▶ _WHAT THIS TASK INVOLVES_:
Up to and including the line with "Even soft background", restate the records below word for word, beginning with their first line.

▶ _RECORD EXCERPTS_:
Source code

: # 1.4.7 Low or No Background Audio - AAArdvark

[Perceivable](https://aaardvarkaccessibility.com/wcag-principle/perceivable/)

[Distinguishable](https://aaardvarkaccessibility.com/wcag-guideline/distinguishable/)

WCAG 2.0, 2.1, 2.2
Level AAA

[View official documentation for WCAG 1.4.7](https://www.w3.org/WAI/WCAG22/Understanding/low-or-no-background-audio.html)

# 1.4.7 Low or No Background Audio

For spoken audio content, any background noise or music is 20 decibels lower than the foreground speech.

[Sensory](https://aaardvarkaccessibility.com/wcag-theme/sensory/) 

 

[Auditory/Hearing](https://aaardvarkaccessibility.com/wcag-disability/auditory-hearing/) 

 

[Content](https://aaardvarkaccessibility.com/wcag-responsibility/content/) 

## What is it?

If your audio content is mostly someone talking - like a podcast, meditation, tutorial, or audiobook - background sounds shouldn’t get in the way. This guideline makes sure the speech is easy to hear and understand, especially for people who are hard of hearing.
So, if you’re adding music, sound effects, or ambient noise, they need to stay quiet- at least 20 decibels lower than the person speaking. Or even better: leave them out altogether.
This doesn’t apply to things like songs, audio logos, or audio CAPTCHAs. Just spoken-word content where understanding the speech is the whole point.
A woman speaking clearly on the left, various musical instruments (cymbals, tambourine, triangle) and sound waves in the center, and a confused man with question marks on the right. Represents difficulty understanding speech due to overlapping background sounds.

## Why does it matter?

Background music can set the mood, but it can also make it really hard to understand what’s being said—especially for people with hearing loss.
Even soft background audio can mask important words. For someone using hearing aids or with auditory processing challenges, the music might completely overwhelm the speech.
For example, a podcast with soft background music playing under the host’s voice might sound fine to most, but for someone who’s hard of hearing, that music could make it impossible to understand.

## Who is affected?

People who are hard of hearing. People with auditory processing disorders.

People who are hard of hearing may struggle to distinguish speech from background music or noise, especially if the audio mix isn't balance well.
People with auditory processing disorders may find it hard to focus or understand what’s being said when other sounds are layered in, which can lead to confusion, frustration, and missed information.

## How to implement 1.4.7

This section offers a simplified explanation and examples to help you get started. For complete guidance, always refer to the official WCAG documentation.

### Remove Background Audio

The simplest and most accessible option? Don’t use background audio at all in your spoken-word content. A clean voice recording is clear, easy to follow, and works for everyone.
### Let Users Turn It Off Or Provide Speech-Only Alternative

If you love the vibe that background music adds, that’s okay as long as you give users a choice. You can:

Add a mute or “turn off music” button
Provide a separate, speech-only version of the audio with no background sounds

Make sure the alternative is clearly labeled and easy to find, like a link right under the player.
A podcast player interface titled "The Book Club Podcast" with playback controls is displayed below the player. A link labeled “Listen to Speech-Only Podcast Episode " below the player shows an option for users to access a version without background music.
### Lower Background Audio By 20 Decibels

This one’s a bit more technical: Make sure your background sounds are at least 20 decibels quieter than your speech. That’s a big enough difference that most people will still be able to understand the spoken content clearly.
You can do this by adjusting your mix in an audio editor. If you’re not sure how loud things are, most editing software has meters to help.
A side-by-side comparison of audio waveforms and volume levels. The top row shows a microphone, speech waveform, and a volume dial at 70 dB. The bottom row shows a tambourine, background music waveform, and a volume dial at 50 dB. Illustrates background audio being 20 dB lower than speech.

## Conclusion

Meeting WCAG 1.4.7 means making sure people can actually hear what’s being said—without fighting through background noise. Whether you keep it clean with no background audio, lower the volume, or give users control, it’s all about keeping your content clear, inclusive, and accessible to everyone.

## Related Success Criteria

▶ _WRITTEN REPLY_:
Source code

: # 1.4.7 Low or No Background Audio - AAArdvark

[Perceivable](https://aaardvarkaccessibility.com/wcag-principle/perceivable/)

[Distinguishable](https://aaardvarkaccessibility.com/wcag-guideline/distinguishable/)

WCAG 2.0, 2.1, 2.2
Level AAA

[View official documentation for WCAG 1.4.7](https://www.w3.org/WAI/WCAG22/Understanding/low-or-no-background-audio.html)

# 1.4.7 Low or No Background Audio

For spoken audio content, any background noise or music is 20 decibels lower than the foreground speech.

[Sensory](https://aaardvarkaccessibility.com/wcag-theme/sensory/) 

 

[Auditory/Hearing](https://aaardvarkaccessibility.com/wcag-disability/auditory-hearing/) 

 

[Content](https://aaardvarkaccessibility.com/wcag-responsibility/content/) 

## What is it?

If your audio content is mostly someone talking - like a podcast, meditation, tutorial, or audiobook - background sounds shouldn’t get in the way. This guideline makes sure the speech is easy to hear and understand, especially for people who are hard of hearing.
So, if you’re adding music, sound effects, or ambient noise, they need to stay quiet- at least 20 decibels lower than the person speaking. Or even better: leave them out altogether.
This doesn’t apply to things like songs, audio logos, or audio CAPTCHAs. Just spoken-word content where understanding the speech is the whole point.
A woman speaking clearly on the left, various musical instruments (cymbals, tambourine, triangle) and sound waves in the center, and a confused man with question marks on the right. Represents difficulty understanding speech due to overlapping background sounds.

## Why does it matter?

Background music can set the mood, but it can also make it really hard to understand what’s being said—especially for people with hearing loss.
Even soft background audio can mask important words. For someone using hearing aids or with auditory processing challenges, the music might completely overwhelm the speech.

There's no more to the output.